> **REQUIRED ACTION**:
In the data below, find every line with the word "Ready" and copy it out.

[Recorded data]
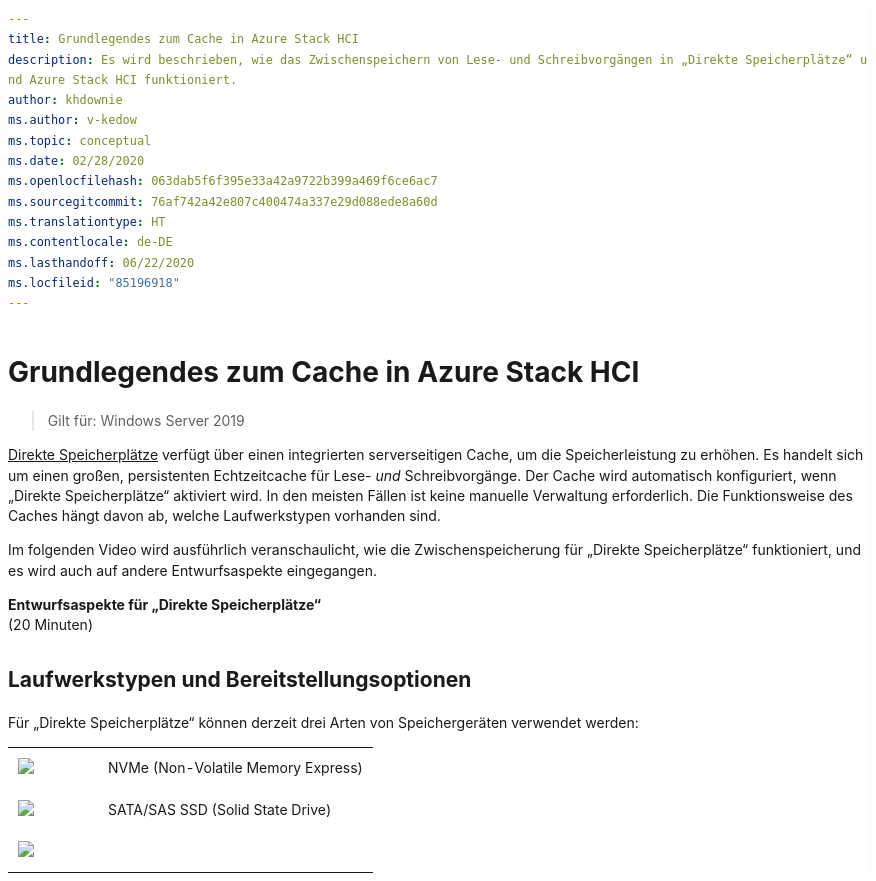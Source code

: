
 ```yaml
---
title: Grundlegendes zum Cache in Azure Stack HCI
description: Es wird beschrieben, wie das Zwischenspeichern von Lese- und Schreibvorgängen in „Direkte Speicherplätze“ und Azure Stack HCI funktioniert.
author: khdownie
ms.author: v-kedow
ms.topic: conceptual
ms.date: 02/28/2020
ms.openlocfilehash: 063dab5f6f395e33a42a9722b399a469f6ce6ac7
ms.sourcegitcommit: 76af742a42e807c400474a337e29d088ede8a60d
ms.translationtype: HT
ms.contentlocale: de-DE
ms.lasthandoff: 06/22/2020
ms.locfileid: "85196918"
---
```

# <a name="understanding-the-cache-in-azure-stack-hci"></a>Grundlegendes zum Cache in Azure Stack HCI

>Gilt für: Windows Server 2019

[Direkte Speicherplätze](/windows-server/storage/storage-spaces/storage-spaces-direct-overview) verfügt über einen integrierten serverseitigen Cache, um die Speicherleistung zu erhöhen. Es handelt sich um einen großen, persistenten Echtzeitcache für Lese- *und* Schreibvorgänge. Der Cache wird automatisch konfiguriert, wenn „Direkte Speicherplätze“ aktiviert wird. In den meisten Fällen ist keine manuelle Verwaltung erforderlich.
Die Funktionsweise des Caches hängt davon ab, welche Laufwerkstypen vorhanden sind.

Im folgenden Video wird ausführlich veranschaulicht, wie die Zwischenspeicherung für „Direkte Speicherplätze“ funktioniert, und es wird auch auf andere Entwurfsaspekte eingegangen.

<strong>Entwurfsaspekte für „Direkte Speicherplätze“</strong><br>(20 Minuten)<br>
<iframe src="https://channel9.msdn.com/Blogs/windowsserver/Design-Considerations-for-Storage-Spaces-Direct/player" width="960" height="540" allowFullScreen frameBorder="0"></iframe>

## <a name="drive-types-and-deployment-options"></a>Laufwerkstypen und Bereitstellungsoptionen

Für „Direkte Speicherplätze“ können derzeit drei Arten von Speichergeräten verwendet werden:

<table>
    <tr style="border: 0;">
        <td style="padding: 10px; border: 0; width:70px">
            <img src="media/cache/NVMe-100px.png">
        </td>
        <td style="padding: 10px; border: 0;" valign="middle">
            NVMe (Non-Volatile Memory Express)
        </td>
    </tr>
    <tr style="border: 0;">
        <td style="padding: 10px; border: 0; width:70px">
            <img src="media/cache/SSD-100px.png">
        </td>
        <td style="padding: 10px; border: 0;" valign="middle">
            SATA/SAS SSD (Solid State Drive)
        </td>
    </tr>
    <tr style="border: 0;">
        <td style="padding: 10px; border: 0; width:70px">
            <img src="media/cache/HDD-100px.png">
        </td>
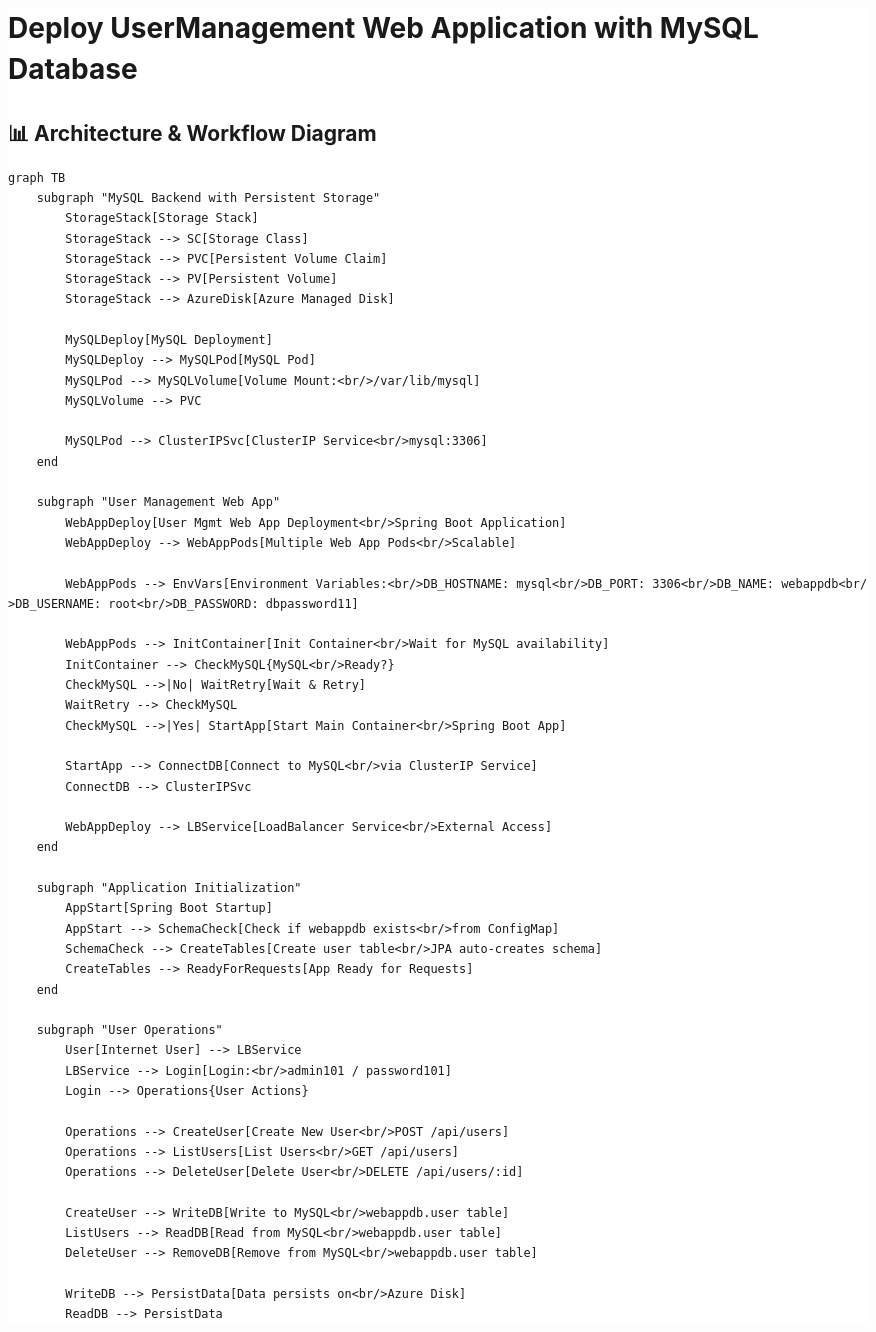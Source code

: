 # Deploy UserManagement Web Application with MySQL Database

## 📊 Architecture & Workflow Diagram

```mermaid
graph TB
    subgraph "MySQL Backend with Persistent Storage"
        StorageStack[Storage Stack]
        StorageStack --> SC[Storage Class]
        StorageStack --> PVC[Persistent Volume Claim]
        StorageStack --> PV[Persistent Volume]
        StorageStack --> AzureDisk[Azure Managed Disk]
        
        MySQLDeploy[MySQL Deployment]
        MySQLDeploy --> MySQLPod[MySQL Pod]
        MySQLPod --> MySQLVolume[Volume Mount:<br/>/var/lib/mysql]
        MySQLVolume --> PVC
        
        MySQLPod --> ClusterIPSvc[ClusterIP Service<br/>mysql:3306]
    end
    
    subgraph "User Management Web App"
        WebAppDeploy[User Mgmt Web App Deployment<br/>Spring Boot Application]
        WebAppDeploy --> WebAppPods[Multiple Web App Pods<br/>Scalable]
        
        WebAppPods --> EnvVars[Environment Variables:<br/>DB_HOSTNAME: mysql<br/>DB_PORT: 3306<br/>DB_NAME: webappdb<br/>DB_USERNAME: root<br/>DB_PASSWORD: dbpassword11]
        
        WebAppPods --> InitContainer[Init Container<br/>Wait for MySQL availability]
        InitContainer --> CheckMySQL{MySQL<br/>Ready?}
        CheckMySQL -->|No| WaitRetry[Wait & Retry]
        WaitRetry --> CheckMySQL
        CheckMySQL -->|Yes| StartApp[Start Main Container<br/>Spring Boot App]
        
        StartApp --> ConnectDB[Connect to MySQL<br/>via ClusterIP Service]
        ConnectDB --> ClusterIPSvc
        
        WebAppDeploy --> LBService[LoadBalancer Service<br/>External Access]
    end
    
    subgraph "Application Initialization"
        AppStart[Spring Boot Startup]
        AppStart --> SchemaCheck[Check if webappdb exists<br/>from ConfigMap]
        SchemaCheck --> CreateTables[Create user table<br/>JPA auto-creates schema]
        CreateTables --> ReadyForRequests[App Ready for Requests]
    end
    
    subgraph "User Operations"
        User[Internet User] --> LBService
        LBService --> Login[Login:<br/>admin101 / password101]
        Login --> Operations{User Actions}
        
        Operations --> CreateUser[Create New User<br/>POST /api/users]
        Operations --> ListUsers[List Users<br/>GET /api/users]
        Operations --> DeleteUser[Delete User<br/>DELETE /api/users/:id]
        
        CreateUser --> WriteDB[Write to MySQL<br/>webappdb.user table]
        ListUsers --> ReadDB[Read from MySQL<br/>webappdb.user table]
        DeleteUser --> RemoveDB[Remove from MySQL<br/>webappdb.user table]
        
        WriteDB --> PersistData[Data persists on<br/>Azure Disk]
        ReadDB --> PersistData
```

> **ANSWER AREA**:
        InitContainer --> CheckMySQL{MySQL<br/>Ready?}
        CreateTables --> ReadyForRequests[App Ready for Requests]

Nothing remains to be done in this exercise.